____ Available records
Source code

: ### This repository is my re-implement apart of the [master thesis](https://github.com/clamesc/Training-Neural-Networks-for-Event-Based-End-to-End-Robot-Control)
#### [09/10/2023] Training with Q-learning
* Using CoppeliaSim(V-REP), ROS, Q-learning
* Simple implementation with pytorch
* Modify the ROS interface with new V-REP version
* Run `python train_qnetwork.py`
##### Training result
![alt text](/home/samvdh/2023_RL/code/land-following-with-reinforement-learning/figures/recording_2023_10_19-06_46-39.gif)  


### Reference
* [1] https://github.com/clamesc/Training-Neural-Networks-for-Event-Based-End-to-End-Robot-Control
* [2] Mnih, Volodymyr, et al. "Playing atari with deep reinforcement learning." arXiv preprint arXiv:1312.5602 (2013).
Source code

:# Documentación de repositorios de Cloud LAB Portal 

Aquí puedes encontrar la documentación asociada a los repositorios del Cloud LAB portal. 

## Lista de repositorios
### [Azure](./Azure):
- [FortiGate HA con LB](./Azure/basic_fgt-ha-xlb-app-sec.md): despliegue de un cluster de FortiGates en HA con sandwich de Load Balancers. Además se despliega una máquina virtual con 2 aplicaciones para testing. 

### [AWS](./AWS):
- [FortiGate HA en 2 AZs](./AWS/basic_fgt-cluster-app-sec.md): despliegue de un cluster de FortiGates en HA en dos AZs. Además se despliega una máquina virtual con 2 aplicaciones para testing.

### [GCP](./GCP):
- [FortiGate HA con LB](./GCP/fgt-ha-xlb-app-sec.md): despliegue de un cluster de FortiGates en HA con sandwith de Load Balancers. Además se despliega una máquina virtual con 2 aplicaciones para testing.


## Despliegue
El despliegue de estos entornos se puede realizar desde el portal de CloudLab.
________
## Directions
Copy the records out again word for word.

## Exercise response
Source code

: ### This repository is my re-implement apart of the [master thesis](https://github.com/clamesc/Training-Neural-Networks-for-Event-Based-End-to-End-Robot-Control)
#### [09/10/2023] Training with Q-learning
* Using CoppeliaSim(V-REP), ROS, Q-learning
* Simple implementation with pytorch
* Modify the ROS interface with new V-REP version
* Run `python train_qnetwork.py`
##### Training result
![alt text](/home/samvdh/2023_RL/code/land-following-with-reinforement-learning/figures/recording_2023_10_19-06_46-39.gif)  


### Reference
* [1] https://github.com/clamesc/Training-Neural-Networks-for-Event-Based-End-to-End-Robot-Control
* [2] Mnih, Volodymyr, et al. "Playing atari with deep reinforcement learning." arXiv preprint arXiv:1312.5602 (2013).
Source code

:# Documentación de repositorios de Cloud LAB Portal 

Aquí puedes encontrar la documentación asociada a los repositorios del Cloud LAB portal. 

## Lista de repositorios
### [Azure](./Azure):
- [FortiGate HA con LB](./Azure/basic_fgt-ha-xlb-app-sec.md): despliegue de un cluster de FortiGates en HA con sandwich de Load Balancers. Además se despliega una máquina virtual con 2 aplicaciones para testing. 

### [AWS](./AWS):
- [FortiGate HA en 2 AZs](./AWS/basic_fgt-cluster-app-sec.md): despliegue de un cluster de FortiGates en HA en dos AZs. Además se despliega una máquina virtual con 2 aplicaciones para testing.

### [GCP](./GCP):
- [FortiGate HA con LB](./GCP/fgt-ha-xlb-app-sec.md): despliegue de un cluster de FortiGates en HA con sandwith de Load Balancers. Además se despliega una máquina virtual con 2 aplicaciones para testing.


## Despliegue
El despliegue de estos entornos se puede realizar desde el portal de CloudLab.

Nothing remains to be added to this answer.